Selanjutnya, ada pengaruh internal yang dimiliki oleh setiap pemilih pada pemilu persiden Tahun 2024. Faktor ini ditentukan pada rasa "Taklik Buta " yang dimiliki oleh pemilih itu sendiri. Artinya, ada sebuah egoisme di luar akal sehat. Mereka memandang satu paslon dari satu sisi saja. Apabila pada satu bagian baik , mereka akan menutup mata pada bagian lain. Intinya mereka tidak mau perduli apa yang dibicarakan orang tentang idolanya dalam pemilu yang akan datang. Hemat penulis, pemilih seperti ini sering dicap sebagai orang yang mempunyai" Konsistensi Buta". Bagi mereka semua calon tidak ada yang baik, selain dari calon yang mereka miliki. Kemudian apakah salah untuk k pemilih seperti ini? Jawabnya tidak. Akan tetapi dapat dibayangkan apabila jumlah mereka banyak di negeri ini.
Pemilih Intelektual
Pemilih intelektual adalah pemilih yang menggunakan akal sehat dalam melakukan pilihan . Mereka kebanyakan berasal dari masyarakat yang mempunyai tingkat pendidikan tinggi. Ditinjau dari jumlah penduduk Indonesia jumlah mereka sangat terbatas. Dalam pandangan mereka, siapapun yang jadi presiden harus punya nilai akademik dengan mengedepankan gagasan yang mantap dalam membangun negeri. Setiap rancangan pembangunan harus bersandar pada rancangan ilmiah dan sistematis. Ide-ide yang mereka miliki bertujuan membangun negeri ke arah yang lebih baik. Pembangunan yang dirancang untuk lima tahun ke depan harus mempunyai blu print yang tepat. Calon presiden dan wakil presiden versi mereka adalah yang mempunyai visi dan misi yang benar dan logis " Bukan Pepesan Kosong" Setiap janji yang yang diberikan oleh para capres dan cawapres harus bisa diuji secara empiris.
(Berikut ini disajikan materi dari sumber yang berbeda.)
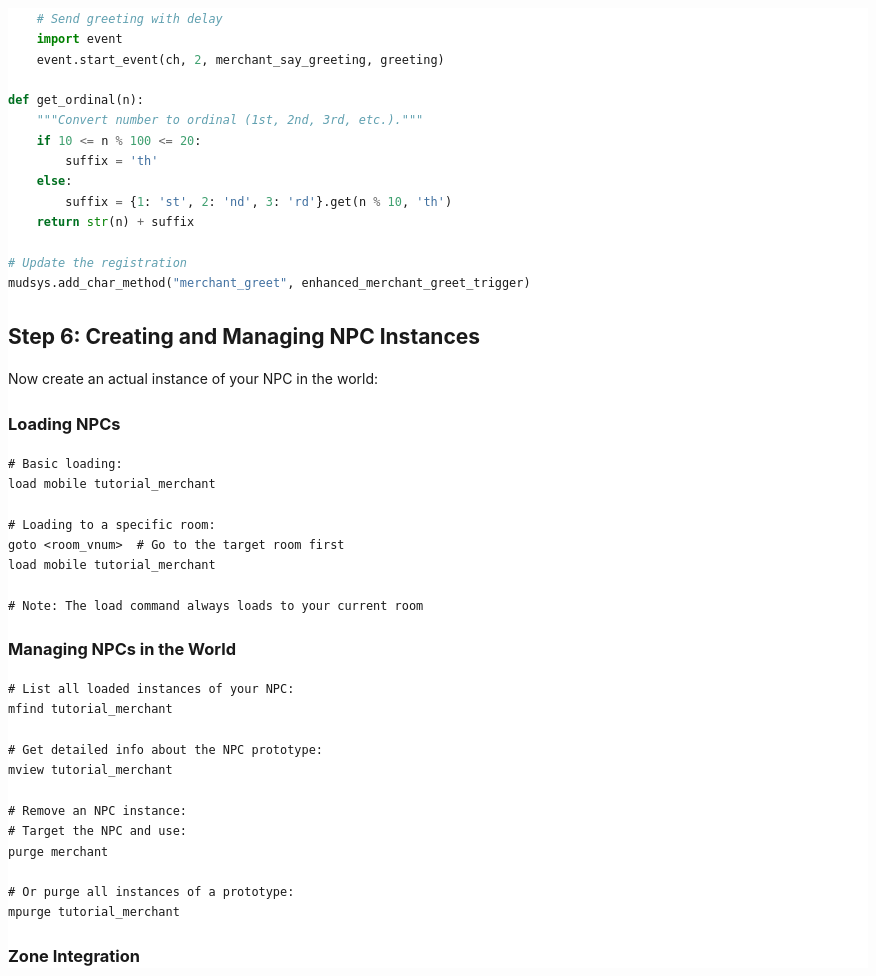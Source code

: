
 ```python
    # Send greeting with delay
    import event
    event.start_event(ch, 2, merchant_say_greeting, greeting)

def get_ordinal(n):
    """Convert number to ordinal (1st, 2nd, 3rd, etc.)."""
    if 10 <= n % 100 <= 20:
        suffix = 'th'
    else:
        suffix = {1: 'st', 2: 'nd', 3: 'rd'}.get(n % 10, 'th')
    return str(n) + suffix

# Update the registration
mudsys.add_char_method("merchant_greet", enhanced_merchant_greet_trigger)
```

## Step 6: Creating and Managing NPC Instances

Now create an actual instance of your NPC in the world:

### Loading NPCs

```
# Basic loading:
load mobile tutorial_merchant

# Loading to a specific room:
goto <room_vnum>  # Go to the target room first
load mobile tutorial_merchant

# Note: The load command always loads to your current room
```

### Managing NPCs in the World

```
# List all loaded instances of your NPC:
mfind tutorial_merchant

# Get detailed info about the NPC prototype:
mview tutorial_merchant

# Remove an NPC instance:
# Target the NPC and use:
purge merchant

# Or purge all instances of a prototype:
mpurge tutorial_merchant
```

### Zone Integration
Pemilih intelektual adalah bukan pemilih yang bisa diganti dengan minyak makan, supermi, dan beras. Mereka betul-betul memegang prinsip bahwa " Sekali salah memilih, seumur hidup diliput kecewa" Bagi mereka pemimpin adalah pembangunan bangsa lima tahun ke depan. Apabila salah memilih, maka akan memunculkan dampak yang luar biasa terhadap pembangunan bangsa di masa yang akan datang. Sumber daya manusia yang dimiliki mereka sangat beragam dalam berbagai disiplin ilmu. Mereka sering berkiprah dan mempunyai peranan secara langsung dalam pembangunan bangsa. Oleh karena itu sangat wajar bila mereka menaruh harapan besar pada pemilu Tahun 2024.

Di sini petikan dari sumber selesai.